• _RECORDED DATA_

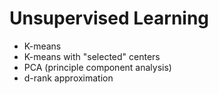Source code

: # Unsupervised Learning
* K-means
* K-means with "selected" centers
* PCA (principle component analysis)
* d-rank approximation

• _ABOUT THIS EXERCISE_
Report back each line in the material above that contains the string "means".

• _ANSWER FOR THE TASK_
* K-means
* K-means with "selected" centers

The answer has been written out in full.